God is trying to tell me something. Or rather, Dog is trying to tell me something.
And that something is “Clean up your shit!”
You see, I’m what I like to call a lateral organizer. This means that I prefer to organize my workspace laterally. Like, across. Like, across any workspace.
Considering that my desk is a tiny 1940s kitchen table (lurve it!), this means that I spread my shit all over the floor.
I come by this tendency honestly. My father is the most organized and neat man in the universe (He has a system for his closet that depends heavily upon what direction the shirts face. C’mon.). And the lateral organizing? He does it, too. His freakishly organized office typically has a row of manila file folders on the floor along one wall.
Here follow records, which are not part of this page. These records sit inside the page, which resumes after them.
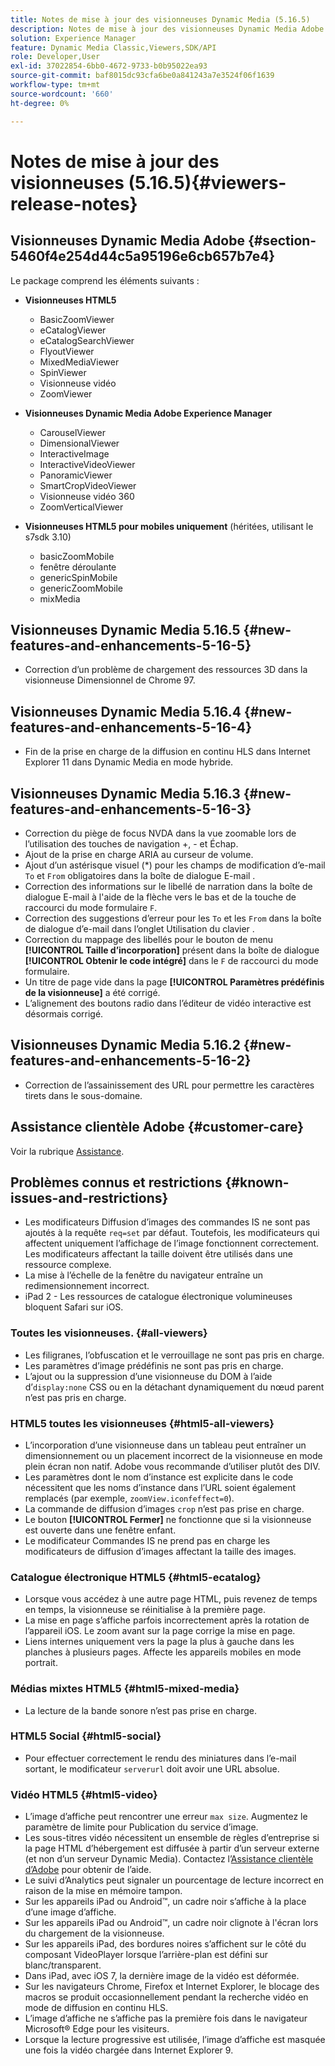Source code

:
 ```yaml
---
title: Notes de mise à jour des visionneuses Dynamic Media (5.16.5)
description: Notes de mise à jour des visionneuses Dynamic Media Adobe.
solution: Experience Manager
feature: Dynamic Media Classic,Viewers,SDK/API
role: Developer,User
exl-id: 37022854-6bb0-4672-9733-b0b95022ea93
source-git-commit: baf8015dc93cfa6be0a841243a7e3524f06f1639
workflow-type: tm+mt
source-wordcount: '660'
ht-degree: 0%

---
```


# Notes de mise à jour des visionneuses (5.16.5){#viewers-release-notes}

<!-- Updated March 03, 2022 for the 5.16.5 release. Contact is Deepa Gupta-->

<!-- hide: yes
hidefromtoc: yes-->

<!-- robots: noindex
googlebot: noindex -->

## Visionneuses Dynamic Media Adobe {#section-5460f4e254d44c5a95196e6cb657b7e4}

Le package comprend les éléments suivants :

* **Visionneuses HTML5**

   * BasicZoomViewer
   * eCatalogViewer
   * eCatalogSearchViewer
   * FlyoutViewer
   * MixedMediaViewer
   * SpinViewer
   * Visionneuse vidéo
   * ZoomViewer

* **Visionneuses Dynamic Media Adobe Experience Manager**

   * CarouselViewer
   * DimensionalViewer
   * InteractiveImage
   * InteractiveVideoViewer
   * PanoramicViewer
   * SmartCropVideoViewer
   * Visionneuse vidéo 360
   * ZoomVerticalViewer

* **Visionneuses HTML5 pour mobiles uniquement** (héritées, utilisant le s7sdk 3.10)

   * basicZoomMobile
   * fenêtre déroulante
   * genericSpinMobile
   * genericZoomMobile
   * mixMedia


## Visionneuses Dynamic Media 5.16.5 {#new-features-and-enhancements-5-16-5}

* Correction d’un problème de chargement des ressources 3D dans la visionneuse Dimensionnel de Chrome 97.

## Visionneuses Dynamic Media 5.16.4 {#new-features-and-enhancements-5-16-4}

* Fin de la prise en charge de la diffusion en continu HLS dans Internet Explorer 11 dans Dynamic Media en mode hybride.

## Visionneuses Dynamic Media 5.16.3 {#new-features-and-enhancements-5-16-3}

* Correction du piège de focus NVDA dans la vue zoomable lors de l’utilisation des touches de navigation +, - et Échap. <!-- (CQ-4290719) -->
* Ajout de la prise en charge ARIA au curseur de volume. <!--  (CQ-4324080) -->
* Ajout d’un astérisque visuel (*) pour les champs de modification d’e-mail `To` et `From` obligatoires dans la boîte de dialogue E-mail . <!-- (CQ-4290935) -->
* Correction des informations sur le libellé de narration dans la boîte de dialogue E-mail à l&#39;aide de la flèche vers le bas et de la touche de raccourci du mode formulaire `F`. <!-- (CQ-4290934) -->
* Correction des suggestions d’erreur pour les `To` et les `From` dans la boîte de dialogue d’e-mail dans l’onglet Utilisation du clavier . <!-- (CQ-4290930) -->
* Correction du mappage des libellés pour le bouton de menu **[!UICONTROL Taille d’incorporation]** présent dans la boîte de dialogue **[!UICONTROL Obtenir le code intégré]** dans le `F` de raccourci du mode formulaire. <!-- (CQ-4290929) -->
* Un titre de page vide dans la page **[!UICONTROL Paramètres prédéfinis de la visionneuse]** a été corrigé. <!-- (CQ-4290936) -->
* L’alignement des boutons radio dans l’éditeur de vidéo interactive est désormais corrigé. <!-- (CQ-4330159) -->

## Visionneuses Dynamic Media 5.16.2 {#new-features-and-enhancements-5-16-2}

* Correction de l’assainissement des URL pour permettre les caractères tirets dans le sous-domaine. <!-- (CQ-4327691) -->

## Assistance clientèle Adobe {#customer-care}

Voir la rubrique [Assistance](https://experienceleague.adobe.com/docs/dynamic-media-classic/using/intro/support.html?lang=fr#intro).

## Problèmes connus et restrictions {#known-issues-and-restrictions}

* Les modificateurs Diffusion d’images des commandes IS ne sont pas ajoutés à la requête `req=set` par défaut. Toutefois, les modificateurs qui affectent uniquement l’affichage de l’image fonctionnent correctement. Les modificateurs affectant la taille doivent être utilisés dans une ressource complexe.
* La mise à l’échelle de la fenêtre du navigateur entraîne un redimensionnement incorrect.
* iPad 2 - Les ressources de catalogue électronique volumineuses bloquent Safari sur iOS.

### Toutes les visionneuses. {#all-viewers}

* Les filigranes, l’obfuscation et le verrouillage ne sont pas pris en charge.
* Les paramètres d’image prédéfinis ne sont pas pris en charge.
* L’ajout ou la suppression d’une visionneuse du DOM à l’aide d’`display:none` CSS ou en la détachant dynamiquement du nœud parent n’est pas pris en charge.

### HTML5 toutes les visionneuses {#html5-all-viewers}

* L’incorporation d’une visionneuse dans un tableau peut entraîner un dimensionnement ou un placement incorrect de la visionneuse en mode plein écran non natif. Adobe vous recommande d’utiliser plutôt des DIV.
* Les paramètres dont le nom d’instance est explicite dans le code nécessitent que les noms d’instance dans l’URL soient également remplacés (par exemple, `zoomView.iconfeffect=0`).
* La commande de diffusion d’images `crop` n’est pas prise en charge.
* Le bouton **[!UICONTROL Fermer]** ne fonctionne que si la visionneuse est ouverte dans une fenêtre enfant.
* Le modificateur Commandes IS ne prend pas en charge les modificateurs de diffusion d’images affectant la taille des images.

### Catalogue électronique HTML5 {#html5-ecatalog}

* Lorsque vous accédez à une autre page HTML, puis revenez de temps en temps, la visionneuse se réinitialise à la première page.
* La mise en page s’affiche parfois incorrectement après la rotation de l’appareil iOS. Le zoom avant sur la page corrige la mise en page.
* Liens internes uniquement vers la page la plus à gauche dans les planches à plusieurs pages. Affecte les appareils mobiles en mode portrait.

### Médias mixtes HTML5 {#html5-mixed-media}

* La lecture de la bande sonore n’est pas prise en charge.

### HTML5 Social {#html5-social}

* Pour effectuer correctement le rendu des miniatures dans l’e-mail sortant, le modificateur `serverurl` doit avoir une URL absolue.

### Vidéo HTML5 {#html5-video}

* L’image d’affiche peut rencontrer une erreur `max size`. Augmentez le paramètre de limite pour Publication du service d’image.
* Les sous-titres vidéo nécessitent un ensemble de règles d’entreprise si la page HTML d’hébergement est diffusée à partir d’un serveur externe (et non d’un serveur Dynamic Media). Contactez l’[Assistance clientèle d’Adobe](https://experienceleague.adobe.com/docs/dynamic-media-classic/using/intro/support.html?lang=fr#intro) pour obtenir de l’aide.
* Le suivi d’Analytics peut signaler un pourcentage de lecture incorrect en raison de la mise en mémoire tampon.
* Sur les appareils iPad ou Android™, un cadre noir s’affiche à la place d’une image d’affiche.
* Sur les appareils iPad ou Android™, un cadre noir clignote à l&#39;écran lors du chargement de la visionneuse.
* Sur les appareils iPad, des bordures noires s’affichent sur le côté du composant VideoPlayer lorsque l’arrière-plan est défini sur blanc/transparent.
* Dans iPad, avec iOS 7, la dernière image de la vidéo est déformée.
* Sur les navigateurs Chrome, Firefox et Internet Explorer, le blocage des macros se produit occasionnellement pendant la recherche vidéo en mode de diffusion en continu HLS.
* L’image d’affiche ne s’affiche pas la première fois dans le navigateur Microsoft® Edge pour les visiteurs.
* Lorsque la lecture progressive est utilisée, l’image d’affiche est masquée une fois la vidéo chargée dans Internet Explorer 9.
I’m not totally into the folder thing, so my piles are typically just piles of paper. I like to think of it as my Carpet Credenza. IKEA will be picking up this concept at any moment. It can be yours for just $199, but assembly is required.
Anyway. Geriatric Poodle has spent the better part of my freelancing marathon on my lap. Finally, I was just over it. I set him down. He wandered for maybe 30 seconds … and then peed alllllll over my office floor.
Me: No, no, no, honey!
Geriatric Poodle: Oh, hai! Did you know I drank 17 gallons of water today?
Miraculously, he didn’t hit the Carpet Credenza. Thank Dog. But I think it might be a sign.